一つは、「種の壁」についての誤解だった。動物の病気が人間に感染するのはそれほど珍しくないけれども、一般的によく知られてはいなかった。たとえばインフルエンザはごく普通の病気で、しかも簡単に「種の壁」を超える。たとえば狂牛病の最初のころ、この病気の解説をする人が「ウシの病気が人間に感染するといっても、それ自体は驚かなくて良い」と言えば騒ぎはなかっただろう。

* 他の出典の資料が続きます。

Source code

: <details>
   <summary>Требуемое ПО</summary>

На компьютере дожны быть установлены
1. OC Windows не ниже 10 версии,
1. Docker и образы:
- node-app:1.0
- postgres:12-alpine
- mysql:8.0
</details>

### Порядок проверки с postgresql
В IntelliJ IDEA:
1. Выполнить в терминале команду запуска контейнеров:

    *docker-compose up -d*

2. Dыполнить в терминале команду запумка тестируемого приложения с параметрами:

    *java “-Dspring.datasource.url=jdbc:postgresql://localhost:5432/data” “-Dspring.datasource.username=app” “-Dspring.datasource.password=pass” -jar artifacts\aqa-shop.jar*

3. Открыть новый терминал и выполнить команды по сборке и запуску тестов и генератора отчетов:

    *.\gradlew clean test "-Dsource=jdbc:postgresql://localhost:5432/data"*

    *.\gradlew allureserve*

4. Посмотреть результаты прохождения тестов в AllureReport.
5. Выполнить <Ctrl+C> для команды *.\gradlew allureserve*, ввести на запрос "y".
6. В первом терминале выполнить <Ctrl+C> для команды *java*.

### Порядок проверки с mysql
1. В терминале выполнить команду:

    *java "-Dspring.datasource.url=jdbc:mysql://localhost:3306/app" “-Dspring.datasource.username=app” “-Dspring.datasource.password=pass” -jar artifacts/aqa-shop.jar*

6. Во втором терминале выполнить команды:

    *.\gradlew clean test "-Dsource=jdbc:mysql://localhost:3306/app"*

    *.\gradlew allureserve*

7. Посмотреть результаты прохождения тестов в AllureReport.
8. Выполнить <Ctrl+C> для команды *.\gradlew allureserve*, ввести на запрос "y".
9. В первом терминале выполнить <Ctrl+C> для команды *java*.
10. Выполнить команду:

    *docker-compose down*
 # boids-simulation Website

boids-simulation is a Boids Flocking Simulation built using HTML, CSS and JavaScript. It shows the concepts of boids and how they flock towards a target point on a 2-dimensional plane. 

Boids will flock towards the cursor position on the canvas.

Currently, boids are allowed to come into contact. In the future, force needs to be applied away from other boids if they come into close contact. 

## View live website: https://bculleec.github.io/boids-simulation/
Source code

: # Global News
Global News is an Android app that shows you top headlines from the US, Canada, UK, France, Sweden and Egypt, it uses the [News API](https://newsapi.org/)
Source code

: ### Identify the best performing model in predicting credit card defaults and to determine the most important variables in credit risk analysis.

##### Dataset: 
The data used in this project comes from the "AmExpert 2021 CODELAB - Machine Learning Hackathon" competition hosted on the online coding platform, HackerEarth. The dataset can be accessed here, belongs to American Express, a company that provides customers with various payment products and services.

でも、つい大げさに「種の壁」などと解説したのも原因した。
第二は、狂牛病の感染力がどの程度であるかが判らなかったので、不安をあおるような数字が出てしまった。最初のころ、イギリスの推定される狂牛病の患者の数は数百万人などと言われた。実際には現在の患者数が137人、これから万が一、増えたとしても最大で300人ていどとされている。推定値と実際の患者の数に、1万倍も差がある。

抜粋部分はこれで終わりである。